YOUR TASK
Each line of the records that holds the word "Откройте" should be copied out.

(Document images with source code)
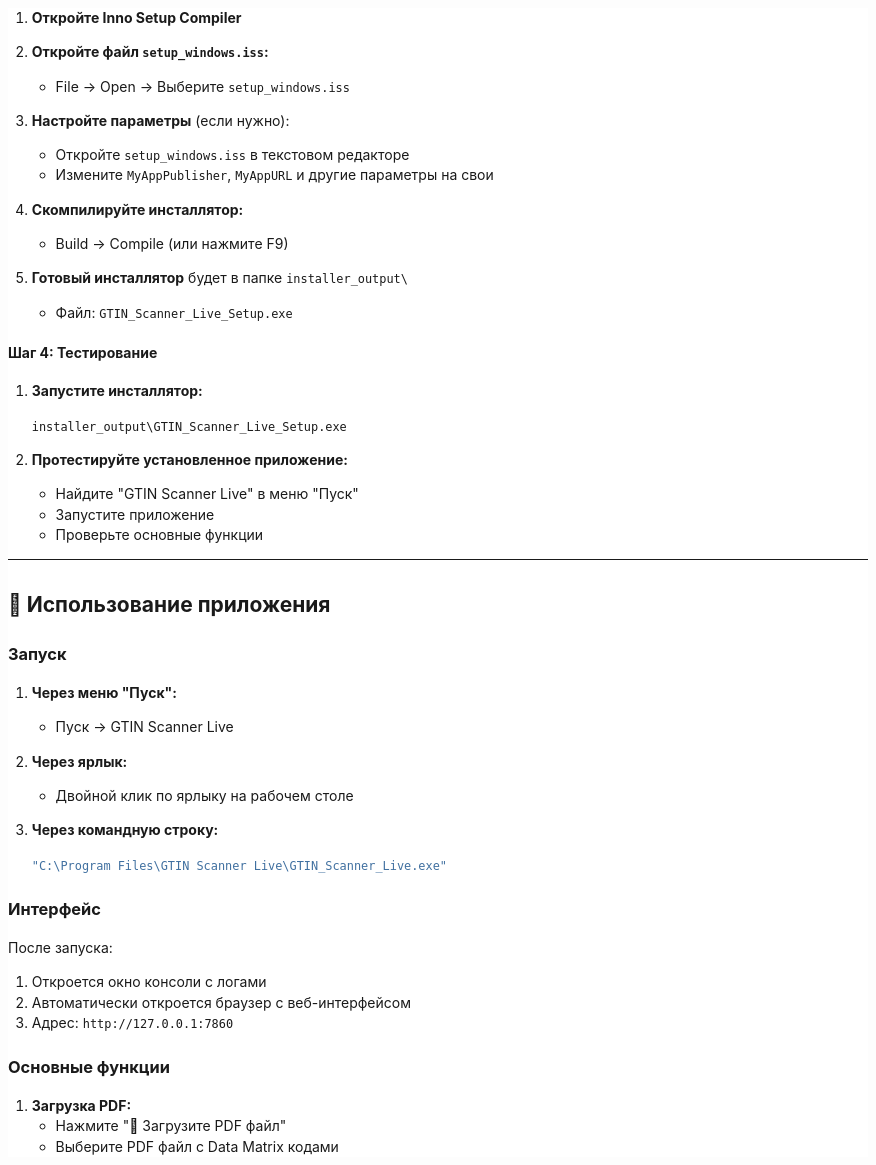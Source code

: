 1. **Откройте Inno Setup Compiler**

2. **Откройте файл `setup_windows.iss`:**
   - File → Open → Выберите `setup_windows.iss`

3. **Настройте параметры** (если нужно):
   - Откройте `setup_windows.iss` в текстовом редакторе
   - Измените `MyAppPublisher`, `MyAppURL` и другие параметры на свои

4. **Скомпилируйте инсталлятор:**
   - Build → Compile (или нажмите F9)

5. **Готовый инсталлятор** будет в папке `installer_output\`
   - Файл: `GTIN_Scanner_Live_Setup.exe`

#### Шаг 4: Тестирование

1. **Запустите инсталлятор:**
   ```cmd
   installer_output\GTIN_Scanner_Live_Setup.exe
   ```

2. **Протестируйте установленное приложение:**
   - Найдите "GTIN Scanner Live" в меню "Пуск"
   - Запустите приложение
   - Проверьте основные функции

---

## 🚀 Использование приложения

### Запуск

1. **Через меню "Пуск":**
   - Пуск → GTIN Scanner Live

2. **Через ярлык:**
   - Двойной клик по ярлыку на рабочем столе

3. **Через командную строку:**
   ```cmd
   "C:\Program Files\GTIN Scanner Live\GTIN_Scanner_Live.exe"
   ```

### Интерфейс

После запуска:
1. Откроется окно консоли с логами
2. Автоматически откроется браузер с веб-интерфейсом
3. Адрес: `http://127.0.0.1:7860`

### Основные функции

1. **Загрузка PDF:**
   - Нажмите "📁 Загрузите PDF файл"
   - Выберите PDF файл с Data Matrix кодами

==

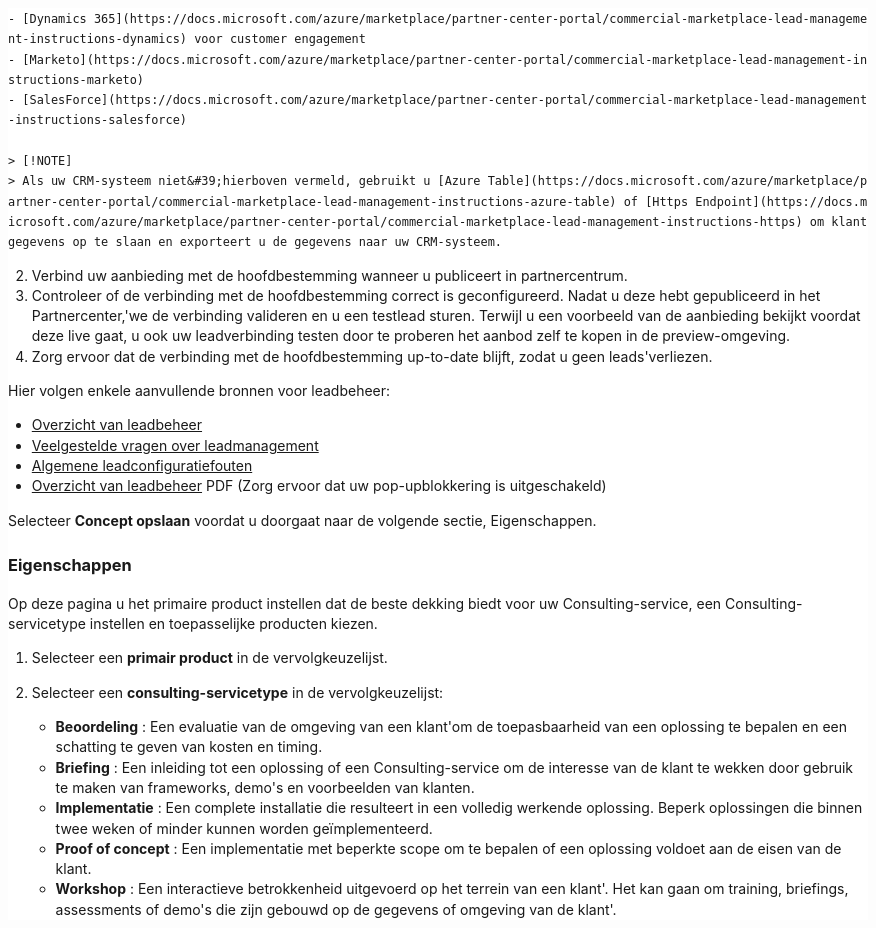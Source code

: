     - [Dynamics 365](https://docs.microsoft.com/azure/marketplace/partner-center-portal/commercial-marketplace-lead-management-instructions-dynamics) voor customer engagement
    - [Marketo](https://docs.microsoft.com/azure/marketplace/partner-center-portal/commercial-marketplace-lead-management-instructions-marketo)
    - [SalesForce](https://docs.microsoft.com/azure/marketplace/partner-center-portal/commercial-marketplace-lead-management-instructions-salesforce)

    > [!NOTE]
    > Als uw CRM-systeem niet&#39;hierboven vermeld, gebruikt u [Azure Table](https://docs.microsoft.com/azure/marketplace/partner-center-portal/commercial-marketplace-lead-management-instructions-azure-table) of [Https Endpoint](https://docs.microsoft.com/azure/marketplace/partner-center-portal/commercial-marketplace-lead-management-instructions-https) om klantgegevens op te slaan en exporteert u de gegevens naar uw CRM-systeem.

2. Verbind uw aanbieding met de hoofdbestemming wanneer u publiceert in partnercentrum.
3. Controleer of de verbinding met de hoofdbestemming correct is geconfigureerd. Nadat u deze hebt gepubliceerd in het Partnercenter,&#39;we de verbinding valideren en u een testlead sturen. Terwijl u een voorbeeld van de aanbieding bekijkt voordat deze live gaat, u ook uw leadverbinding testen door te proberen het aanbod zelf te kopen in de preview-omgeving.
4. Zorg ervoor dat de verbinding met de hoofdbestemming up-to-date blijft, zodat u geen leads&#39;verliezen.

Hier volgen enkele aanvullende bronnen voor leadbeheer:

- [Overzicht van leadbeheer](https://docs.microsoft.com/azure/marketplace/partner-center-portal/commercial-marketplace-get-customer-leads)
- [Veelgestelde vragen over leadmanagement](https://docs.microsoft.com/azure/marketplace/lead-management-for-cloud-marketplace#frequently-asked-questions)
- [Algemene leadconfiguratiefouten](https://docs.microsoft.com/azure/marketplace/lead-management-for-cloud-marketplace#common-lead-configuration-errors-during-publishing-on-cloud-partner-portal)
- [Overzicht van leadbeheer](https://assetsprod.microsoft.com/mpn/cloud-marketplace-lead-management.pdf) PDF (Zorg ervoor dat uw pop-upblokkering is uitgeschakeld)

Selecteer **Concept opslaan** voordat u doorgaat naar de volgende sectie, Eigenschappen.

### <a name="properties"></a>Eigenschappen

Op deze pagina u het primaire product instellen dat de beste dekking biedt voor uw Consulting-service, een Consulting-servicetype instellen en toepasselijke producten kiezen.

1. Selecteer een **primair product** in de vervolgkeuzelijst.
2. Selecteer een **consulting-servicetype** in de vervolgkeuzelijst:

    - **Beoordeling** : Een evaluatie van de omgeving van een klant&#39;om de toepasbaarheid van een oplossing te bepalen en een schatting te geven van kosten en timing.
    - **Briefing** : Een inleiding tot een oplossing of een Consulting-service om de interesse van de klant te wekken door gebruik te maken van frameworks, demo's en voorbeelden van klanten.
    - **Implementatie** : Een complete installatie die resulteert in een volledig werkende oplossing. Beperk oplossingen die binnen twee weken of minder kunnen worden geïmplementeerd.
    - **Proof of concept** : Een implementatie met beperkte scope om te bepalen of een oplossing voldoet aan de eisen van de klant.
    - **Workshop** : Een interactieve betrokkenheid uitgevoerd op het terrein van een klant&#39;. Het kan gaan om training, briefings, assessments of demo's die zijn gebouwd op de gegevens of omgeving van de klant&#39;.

SOLUTION FOR THIS EXERCISE
: 1. **Откройте Inno Setup Compiler**
2. **Откройте файл `setup_windows.iss`:**
   - Откройте `setup_windows.iss` в текстовом редакторе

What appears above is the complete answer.